Degressives Arbeitslosengeld

Eine effizienzsteigerndere Umgestaltung von Leistungen aus der Arbeitslosenversicherung in Bezug auf die Höhe der Nettoersatzraten kann aufkommensneutral gestaltet werden: Am Beginn der Arbeitslosigkeit können die Nettoersatzraten höher als bisher sein, um dann im zeitlichen Verlauf zu sinken - auch unter das derzeitige Niveau. Außerdem ist der Leistungsbezug aus der Arbeitslosenversicherung zeitlich zu begrenzen.

Bei der Bestimmung und Veränderung der Nettoersatzrate muss darauf geachtet werden, dass Arbeitsangebot und -nachfrage am Arbeitsmarkt tatsächlich zueinanderpassen. Um unerwünschte ökonomische, soziale und Mitnahmeeffekte durch ein zeitlich gestaffeltes Arbeitslosengeld zu vermeiden, kann z.B. die Bezugsdauer in Wochen je Stufe angepasst werden. Eine solche Ausgestaltung des Arbeitslosengeldes soll einem "Mismatch" am Arbeitsmarkt entgegenwirken. Es soll die betroffenen Personen finanziell absichern, aber auch genügend Anreize für eine Wiedereingliederung in den Arbeitsmarkt setzen. Außerdem ist die Durchrechnung der Versicherungszeit so zu optimieren, dass wiederkehrende Phasen der Arbeitslosigkeit in kurzer Zeit nicht jedes Mal aufs Neue zum Ausnützen der ersten (hohen) Stufe des Arbeitslosengeldes führen.

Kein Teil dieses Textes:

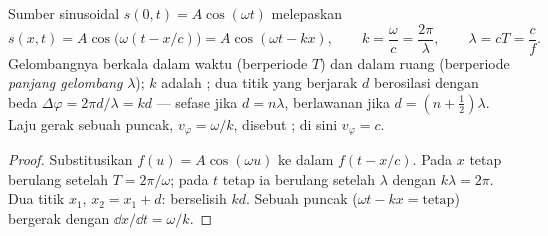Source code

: \begin{proposition}\label{prop:b1:wave-propagation:sinusoidal}
Sumber sinusoidal $s(0, t) = A\cos(\omega t)$ melepaskan
\[
s(x, t) = A\cos\!\big(\omega(t - x/c)\big) = A\cos(\omega t - kx),
\qquad k = \frac{\omega}{c} = \frac{2\pi}{\lambda},
\qquad \lambda = cT = \frac{c}{f}.
\]
Gelombangnya berkala dalam waktu (berperiode $T$) dan dalam ruang
(berperiode \emph{panjang gelombang} $\lambda$); $k$ adalah
\emph{}; dua titik yang berjarak $d$ berosilasi dengan
beda  $\Delta\varphi = 2\pi d/\lambda = kd$ --- sefase jika
$d = n\lambda$, berlawanan  jika $d = (n + \tfrac12)\lambda$. Laju
gerak sebuah puncak, $v_\varphi = \omega/k$, disebut \emph{}; di sini $v_\varphi = c$.
\end{proposition}

\begin{proof}
Substitusikan $f(u) = A\cos(\omega u)$ ke dalam $f(t - x/c)$. Pada $x$
tetap  berulang setelah $T = 2\pi/\omega$; pada $t$ tetap ia
berulang setelah $\lambda$ dengan $k\lambda = 2\pi$. Dua titik $x_1$,
$x_2 = x_1 + d$:  berselisih $kd$. Sebuah puncak
($\omega t - kx = \text{tetap}$) bergerak dengan $\dd x/\dd t = \omega/k$.
\end{proof}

Die unterfertigten Abgeordneten stellen daher folgenden

ENTSCHLIESSUNGSANTRAG

 

Der Nationalrat wolle beschließen:

"Die Bundesregierung, insbesondere der Bundesminister für Arbeit und Wirtschaft, wird aufgefordert, dem Nationalrat ehestmöglich eine Regierungsvorlage zuzuleiten, die eine umfassende Reform von monetären Leistungen aus der Arbeitslosenversicherung vorsieht. Dabei sollen Arbeitslosengeld und Notstandshilfe in ein System zusammengeführt werden, in welchem die Ersatzrate am Beginn einer Arbeitslosigkeit höher sein und im zeitlichen Verlauf kontinuierlich reduziert werden soll. Zudem ist eine zeitliche Begrenzung dieser Leistung aus der Arbeitslosenversicherung vorzusehen."

 

In formeller Hinsicht wird die Zuweisung an den Ausschuss für Arbeit und Soziales vorgeschlagen.